▶ _GIVEN INFORMATION_
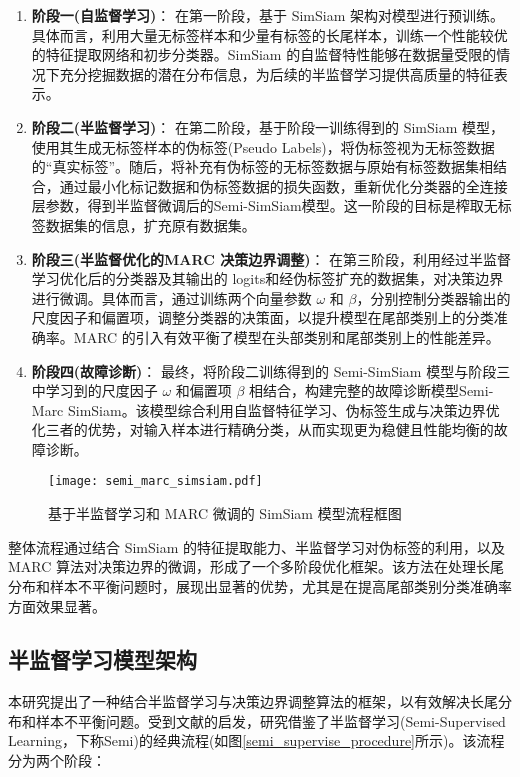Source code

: \documentclass[master]{thesis-uestc}
\begin{document}
\begin{enumerate}[label={(\arabic*)}]
    \item \textbf{阶段一(自监督学习)}：  
    在第一阶段，基于 SimSiam 架构对模型进行预训练。具体而言，利用大量无标签样本和少量有标签的长尾样本，训练一个性能较优的特征提取网络和初步分类器。SimSiam 的自监督特性能够在数据量受限的情况下充分挖掘数据的潜在分布信息，为后续的半监督学习提供高质量的特征表示。

    \item \textbf{阶段二(半监督学习)}：  
    在第二阶段，基于阶段一训练得到的 SimSiam 模型，使用其生成无标签样本的伪标签(Pseudo Labels)，将伪标签视为无标签数据的“真实标签”。随后，将补充有伪标签的无标签数据与原始有标签数据集相结合，通过最小化标记数据和伪标签数据的损失函数，重新优化分类器的全连接层参数，得到半监督微调后的Semi-SimSiam模型。这一阶段的目标是榨取无标签数据集的信息，扩充原有数据集。

    \item \textbf{阶段三(半监督优化的MARC 决策边界调整)}：  
    在第三阶段，利用经过半监督学习优化后的分类器及其输出的 logits和经伪标签扩充的数据集，对决策边界进行微调。具体而言，通过训练两个向量参数 $\omega$ 和 $\beta$，分别控制分类器输出的尺度因子和偏置项，调整分类器的决策面，以提升模型在尾部类别上的分类准确率。MARC 的引入有效平衡了模型在头部类别和尾部类别上的性能差异。

    \item \textbf{阶段四(故障诊断)}：  
    最终，将阶段二训练得到的 Semi-SimSiam 模型与阶段三中学习到的尺度因子 $\omega$ 和偏置项 $\beta$ 相结合，构建完整的故障诊断模型Semi-Marc SimSiam。该模型综合利用自监督特征学习、伪标签生成与决策边界优化三者的优势，对输入样本进行精确分类，从而实现更为稳健且性能均衡的故障诊断。
\end{enumerate}

\begin{figure}[h]
    \centering
    \texttt{[image: semi\_marc\_simsiam.pdf]}
    \caption{基于半监督学习和 MARC 微调的 SimSiam 模型流程框图}
    \label{semi_marc_simsiam}
\end{figure}

整体流程通过结合 SimSiam 的特征提取能力、半监督学习对伪标签的利用，以及 MARC 算法对决策边界的微调，形成了一个多阶段优化框架。该方法在处理长尾分布和样本不平衡问题时，展现出显著的优势，尤其是在提高尾部类别分类准确率方面效果显著。
\FloatBarrier  %
\subsection{半监督学习模型架构}
本研究提出了一种结合半监督学习与决策边界调整算法的框架，以有效解决长尾分布和样本不平衡问题。受到文献\cite{yang2020rethinking,wang2023margin}的启发，研究借鉴了半监督学习(Semi-Supervised Learning，下称Semi)的经典流程(如图\ref{semi_supervise_procedure}所示)。该流程分为两个阶段：
\end{document}
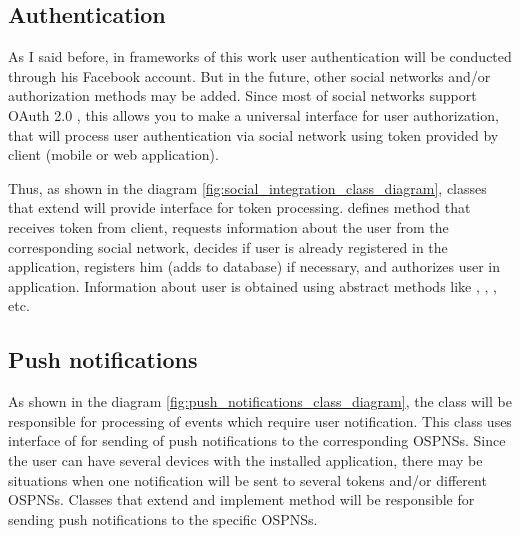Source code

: \subsection{Authentication}
As I said before, in frameworks of this work user authentication will be conducted through his Facebook account. But
in the future, other social networks and/or authorization methods may be added. Since most of social networks support
OAuth 2.0 \cite{oauth}, this allows you to make a universal interface for user authorization, that will process
user authentication via social network using token provided by client (mobile or web application).

Thus, as shown in the diagram \ref{fig:social_integration_class_diagram}, classes that extend 
will provide interface for token processing.  defines method  that receives
token from client, requests information about the user from the corresponding social network, decides if user is already
registered in the application, registers him (adds to database) if necessary, and authorizes user in application.
Information about user is obtained using abstract methods like , ,
, etc.



\subsection{Push notifications}
As shown in the diagram \ref{fig:push_notifications_class_diagram}, the  class will be responsible
for processing of events which require user notification. This class uses interface of 
for sending of push notifications to the corresponding \ac{OSPNS}s. Since the user can have several devices with the
installed application, there may be situations when one notification will be sent to several tokens and/or different
\ac{OSPNS}s. Classes that extend  and implement method  will be
responsible for sending push notifications to the specific \ac{OSPNS}s.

▶ _PROBLEM TO WORK ON_
Count up the lines above in which the word "enumerate" appears, and give nothing but that count.

▶ _EXERCISE OUTPUT_
2